Problem details
What is needed is an exact copy of all the lines below.
——
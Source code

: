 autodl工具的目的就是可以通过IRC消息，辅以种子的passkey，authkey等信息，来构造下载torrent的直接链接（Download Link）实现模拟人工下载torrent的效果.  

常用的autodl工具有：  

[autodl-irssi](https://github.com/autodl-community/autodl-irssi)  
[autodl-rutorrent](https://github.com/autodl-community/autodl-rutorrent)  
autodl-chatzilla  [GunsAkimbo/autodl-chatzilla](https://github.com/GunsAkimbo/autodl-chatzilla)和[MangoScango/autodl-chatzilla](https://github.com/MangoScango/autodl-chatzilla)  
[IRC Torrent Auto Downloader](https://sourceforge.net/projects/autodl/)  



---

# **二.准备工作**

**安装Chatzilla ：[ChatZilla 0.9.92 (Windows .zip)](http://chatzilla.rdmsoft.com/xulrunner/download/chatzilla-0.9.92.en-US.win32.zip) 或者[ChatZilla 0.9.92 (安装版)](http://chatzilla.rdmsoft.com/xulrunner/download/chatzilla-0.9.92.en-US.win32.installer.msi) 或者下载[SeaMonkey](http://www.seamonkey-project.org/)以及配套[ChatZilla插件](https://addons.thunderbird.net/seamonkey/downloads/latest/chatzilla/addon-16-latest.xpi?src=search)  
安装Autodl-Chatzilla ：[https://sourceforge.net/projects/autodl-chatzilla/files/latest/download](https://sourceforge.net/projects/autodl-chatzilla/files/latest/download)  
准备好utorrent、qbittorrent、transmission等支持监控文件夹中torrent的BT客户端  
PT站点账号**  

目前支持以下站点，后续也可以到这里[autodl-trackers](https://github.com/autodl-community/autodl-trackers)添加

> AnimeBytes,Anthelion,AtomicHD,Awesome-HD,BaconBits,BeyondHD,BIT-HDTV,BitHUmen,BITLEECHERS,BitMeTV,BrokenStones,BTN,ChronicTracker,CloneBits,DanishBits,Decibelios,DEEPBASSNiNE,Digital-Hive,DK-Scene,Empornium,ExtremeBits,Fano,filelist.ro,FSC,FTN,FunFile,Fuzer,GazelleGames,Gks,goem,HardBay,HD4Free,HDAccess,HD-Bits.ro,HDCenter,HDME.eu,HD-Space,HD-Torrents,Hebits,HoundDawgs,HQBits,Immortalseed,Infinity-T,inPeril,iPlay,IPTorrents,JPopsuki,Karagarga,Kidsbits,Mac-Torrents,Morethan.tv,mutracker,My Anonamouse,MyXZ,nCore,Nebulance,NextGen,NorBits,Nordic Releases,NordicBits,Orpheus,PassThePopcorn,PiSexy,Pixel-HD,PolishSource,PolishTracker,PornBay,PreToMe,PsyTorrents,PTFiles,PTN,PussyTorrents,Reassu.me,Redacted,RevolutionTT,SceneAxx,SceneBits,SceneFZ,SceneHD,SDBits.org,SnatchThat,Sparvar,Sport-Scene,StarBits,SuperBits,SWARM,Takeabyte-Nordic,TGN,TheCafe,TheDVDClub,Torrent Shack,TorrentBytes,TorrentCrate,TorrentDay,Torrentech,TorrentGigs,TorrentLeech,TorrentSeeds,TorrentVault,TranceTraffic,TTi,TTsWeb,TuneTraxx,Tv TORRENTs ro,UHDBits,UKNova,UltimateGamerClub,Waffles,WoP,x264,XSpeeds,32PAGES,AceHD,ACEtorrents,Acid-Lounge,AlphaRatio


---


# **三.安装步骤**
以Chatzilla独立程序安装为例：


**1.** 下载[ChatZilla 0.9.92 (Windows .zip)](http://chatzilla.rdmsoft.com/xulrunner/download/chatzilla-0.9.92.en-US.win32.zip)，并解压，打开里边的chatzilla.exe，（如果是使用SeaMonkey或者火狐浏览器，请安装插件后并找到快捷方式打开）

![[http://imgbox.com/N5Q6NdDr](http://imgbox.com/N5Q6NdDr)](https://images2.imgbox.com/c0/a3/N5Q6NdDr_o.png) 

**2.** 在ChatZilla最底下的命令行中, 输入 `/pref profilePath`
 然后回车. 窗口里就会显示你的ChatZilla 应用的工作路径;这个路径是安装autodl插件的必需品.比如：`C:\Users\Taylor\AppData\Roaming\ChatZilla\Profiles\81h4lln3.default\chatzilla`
——
Finished exercise
Source code

: autodl工具的目的就是可以通过IRC消息，辅以种子的passkey，authkey等信息，来构造下载torrent的直接链接（Download Link）实现模拟人工下载torrent的效果.  

常用的autodl工具有：  

[autodl-irssi](https://github.com/autodl-community/autodl-irssi)  
[autodl-rutorrent](https://github.com/autodl-community/autodl-rutorrent)  
autodl-chatzilla  [GunsAkimbo/autodl-chatzilla](https://github.com/GunsAkimbo/autodl-chatzilla)和[MangoScango/autodl-chatzilla](https://github.com/MangoScango/autodl-chatzilla)  
[IRC Torrent Auto Downloader](https://sourceforge.net/projects/autodl/)  



---

# **二.准备工作**

**安装Chatzilla ：[ChatZilla 0.9.92 (Windows .zip)](http://chatzilla.rdmsoft.com/xulrunner/download/chatzilla-0.9.92.en-US.win32.zip) 或者[ChatZilla 0.9.92 (安装版)](http://chatzilla.rdmsoft.com/xulrunner/download/chatzilla-0.9.92.en-US.win32.installer.msi) 或者下载[SeaMonkey](http://www.seamonkey-project.org/)以及配套[ChatZilla插件](https://addons.thunderbird.net/seamonkey/downloads/latest/chatzilla/addon-16-latest.xpi?src=search)  
安装Autodl-Chatzilla ：[https://sourceforge.net/projects/autodl-chatzilla/files/latest/download](https://sourceforge.net/projects/autodl-chatzilla/files/latest/download)  
准备好utorrent、qbittorrent、transmission等支持监控文件夹中torrent的BT客户端  
PT站点账号**  

目前支持以下站点，后续也可以到这里[autodl-trackers](https://github.com/autodl-community/autodl-trackers)添加

> AnimeBytes,Anthelion,AtomicHD,Awesome-HD,BaconBits,BeyondHD,BIT-HDTV,BitHUmen,BITLEECHERS,BitMeTV,BrokenStones,BTN,ChronicTracker,CloneBits,DanishBits,Decibelios,DEEPBASSNiNE,Digital-Hive,DK-Scene,Empornium,ExtremeBits,Fano,filelist.ro,FSC,FTN,FunFile,Fuzer,GazelleGames,Gks,goem,HardBay,HD4Free,HDAccess,HD-Bits.ro,HDCenter,HDME.eu,HD-Space,HD-Torrents,Hebits,HoundDawgs,HQBits,Immortalseed,Infinity-T,inPeril,iPlay,IPTorrents,JPopsuki,Karagarga,Kidsbits,Mac-Torrents,Morethan.tv,mutracker,My Anonamouse,MyXZ,nCore,Nebulance,NextGen,NorBits,Nordic Releases,NordicBits,Orpheus,PassThePopcorn,PiSexy,Pixel-HD,PolishSource,PolishTracker,PornBay,PreToMe,PsyTorrents,PTFiles,PTN,PussyTorrents,Reassu.me,Redacted,RevolutionTT,SceneAxx,SceneBits,SceneFZ,SceneHD,SDBits.org,SnatchThat,Sparvar,Sport-Scene,StarBits,SuperBits,SWARM,Takeabyte-Nordic,TGN,TheCafe,TheDVDClub,Torrent Shack,TorrentBytes,TorrentCrate,TorrentDay,Torrentech,TorrentGigs,TorrentLeech,TorrentSeeds,TorrentVault,TranceTraffic,TTi,TTsWeb,TuneTraxx,Tv TORRENTs ro,UHDBits,UKNova,UltimateGamerClub,Waffles,WoP,x264,XSpeeds,32PAGES,AceHD,ACEtorrents,Acid-Lounge,AlphaRatio


---


# **三.安装步骤**
以Chatzilla独立程序安装为例：


**1.** 下载[ChatZilla 0.9.92 (Windows .zip)](http://chatzilla.rdmsoft.com/xulrunner/download/chatzilla-0.9.92.en-US.win32.zip)，并解压，打开里边的chatzilla.exe，（如果是使用SeaMonkey或者火狐浏览器，请安装插件后并找到快捷方式打开）

![[http://imgbox.com/N5Q6NdDr](http://imgbox.com/N5Q6NdDr)](https://images2.imgbox.com/c0/a3/N5Q6NdDr_o.png) 

**2.** 在ChatZilla最底下的命令行中, 输入 `/pref profilePath`
 然后回车. 窗口里就会显示你的ChatZilla 应用的工作路径;这个路径是安装autodl插件的必需品.比如：`C:\Users\Taylor\AppData\Roaming\ChatZilla\Profiles\81h4lln3.default\chatzilla`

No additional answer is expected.